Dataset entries

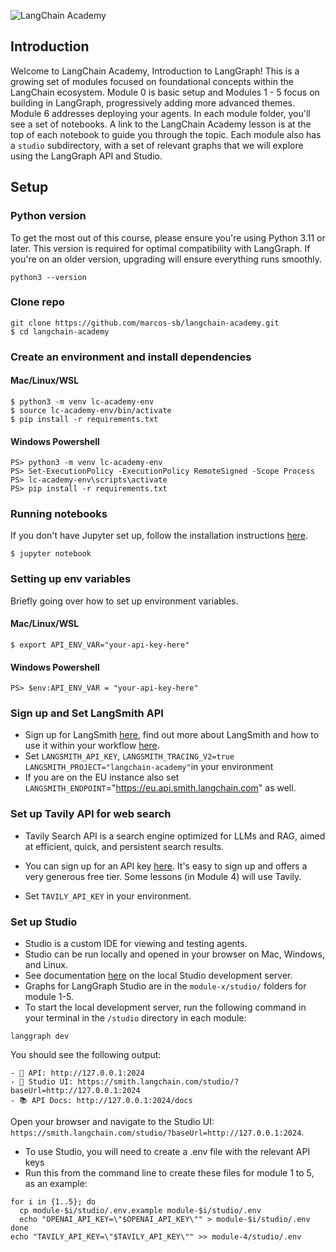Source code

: ![LangChain Academy](https://cdn.prod.website-files.com/65b8cd72835ceeacd4449a53/66e9eba1020525eea7873f96_LCA-big-green%20(2).svg)

## Introduction

Welcome to LangChain Academy, Introduction to LangGraph! 
This is a growing set of modules focused on foundational concepts within the LangChain ecosystem. 
Module 0 is basic setup and Modules 1 - 5 focus on building in LangGraph, progressively adding more advanced themes.  Module 6 addresses deploying your agents. 
In each module folder, you'll see a set of notebooks. A link to the LangChain Academy lesson is at the top of each notebook to guide you through the topic. Each module also has a `studio` subdirectory, with a set of relevant graphs that we will explore using the LangGraph API and Studio.

## Setup

### Python version

To get the most out of this course, please ensure you're using Python 3.11 or later. 
This version is required for optimal compatibility with LangGraph. If you're on an older version, 
upgrading will ensure everything runs smoothly.
```
python3 --version
```

### Clone repo
```
git clone https://github.com/marcos-sb/langchain-academy.git
$ cd langchain-academy
```

### Create an environment and install dependencies
#### Mac/Linux/WSL
```
$ python3 -m venv lc-academy-env
$ source lc-academy-env/bin/activate
$ pip install -r requirements.txt
```
#### Windows Powershell
```
PS> python3 -m venv lc-academy-env
PS> Set-ExecutionPolicy -ExecutionPolicy RemoteSigned -Scope Process
PS> lc-academy-env\scripts\activate
PS> pip install -r requirements.txt
```

### Running notebooks
If you don't have Jupyter set up, follow the installation instructions [here](https://jupyter.org/install).
```
$ jupyter notebook
```

### Setting up env variables
Briefly going over how to set up environment variables. 
#### Mac/Linux/WSL
```
$ export API_ENV_VAR="your-api-key-here"
```
#### Windows Powershell
```
PS> $env:API_ENV_VAR = "your-api-key-here"
```

### Sign up and Set LangSmith API
* Sign up for LangSmith [here](https://docs.langchain.com/langsmith/create-account-api-key#create-an-account-and-api-key), find out more about LangSmith and how to use it within your workflow [here](https://www.langchain.com/langsmith). 
*  Set `LANGSMITH_API_KEY`, `LANGSMITH_TRACING_V2=true` `LANGSMITH_PROJECT="langchain-academy"`in your environment 
*  If you are on the EU instance also set `LANGSMITH_ENDPOINT`="https://eu.api.smith.langchain.com" as well.

### Set up Tavily API for web search

* Tavily Search API is a search engine optimized for LLMs and RAG, aimed at efficient, 
quick, and persistent search results. 
* You can sign up for an API key [here](https://tavily.com/). 
It's easy to sign up and offers a very generous free tier. Some lessons (in Module 4) will use Tavily. 

* Set `TAVILY_API_KEY` in your environment.

### Set up Studio

* Studio is a custom IDE for viewing and testing agents.
* Studio can be run locally and opened in your browser on Mac, Windows, and Linux.
* See documentation [here](https://docs.langchain.com/langsmith/studio#local-development-server) on the local Studio development server. 
* Graphs for LangGraph Studio are in the `module-x/studio/` folders for module 1-5.
* To start the local development server, run the following command in your terminal in the `/studio` directory in each module:

```
langgraph dev
```

You should see the following output:
```
- 🚀 API: http://127.0.0.1:2024
- 🎨 Studio UI: https://smith.langchain.com/studio/?baseUrl=http://127.0.0.1:2024
- 📚 API Docs: http://127.0.0.1:2024/docs
```

Open your browser and navigate to the Studio UI: `https://smith.langchain.com/studio/?baseUrl=http://127.0.0.1:2024`.

* To use Studio, you will need to create a .env file with the relevant API keys
* Run this from the command line to create these files for module 1 to 5, as an example:
```
for i in {1..5}; do
  cp module-$i/studio/.env.example module-$i/studio/.env
  echo "OPENAI_API_KEY=\"$OPENAI_API_KEY\"" > module-$i/studio/.env
done
echo "TAVILY_API_KEY=\"$TAVILY_API_KEY\"" >> module-4/studio/.env
```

◆ **Exercise prompt**
Write out each line of the data above exactly, starting at the top and finishing with the line containing "### Setting up env variables"; omit the pictures.

◆ **Your solution**
Source code

: ![LangChain Academy](https://cdn.prod.website-files.com/65b8cd72835ceeacd4449a53/66e9eba1020525eea7873f96_LCA-big-green%20(2).svg)

## Introduction

Welcome to LangChain Academy, Introduction to LangGraph! 
This is a growing set of modules focused on foundational concepts within the LangChain ecosystem. 
Module 0 is basic setup and Modules 1 - 5 focus on building in LangGraph, progressively adding more advanced themes.  Module 6 addresses deploying your agents. 
In each module folder, you'll see a set of notebooks. A link to the LangChain Academy lesson is at the top of each notebook to guide you through the topic. Each module also has a `studio` subdirectory, with a set of relevant graphs that we will explore using the LangGraph API and Studio.

## Setup

### Python version

To get the most out of this course, please ensure you're using Python 3.11 or later. 
This version is required for optimal compatibility with LangGraph. If you're on an older version, 
upgrading will ensure everything runs smoothly.
```
python3 --version
```

### Clone repo
```
git clone https://github.com/marcos-sb/langchain-academy.git
$ cd langchain-academy
```

### Create an environment and install dependencies
#### Mac/Linux/WSL
```
$ python3 -m venv lc-academy-env
$ source lc-academy-env/bin/activate
$ pip install -r requirements.txt
```
#### Windows Powershell
```
PS> python3 -m venv lc-academy-env
PS> Set-ExecutionPolicy -ExecutionPolicy RemoteSigned -Scope Process
PS> lc-academy-env\scripts\activate
PS> pip install -r requirements.txt
```

### Running notebooks
If you don't have Jupyter set up, follow the installation instructions [here](https://jupyter.org/install).
```
$ jupyter notebook
```

### Setting up env variables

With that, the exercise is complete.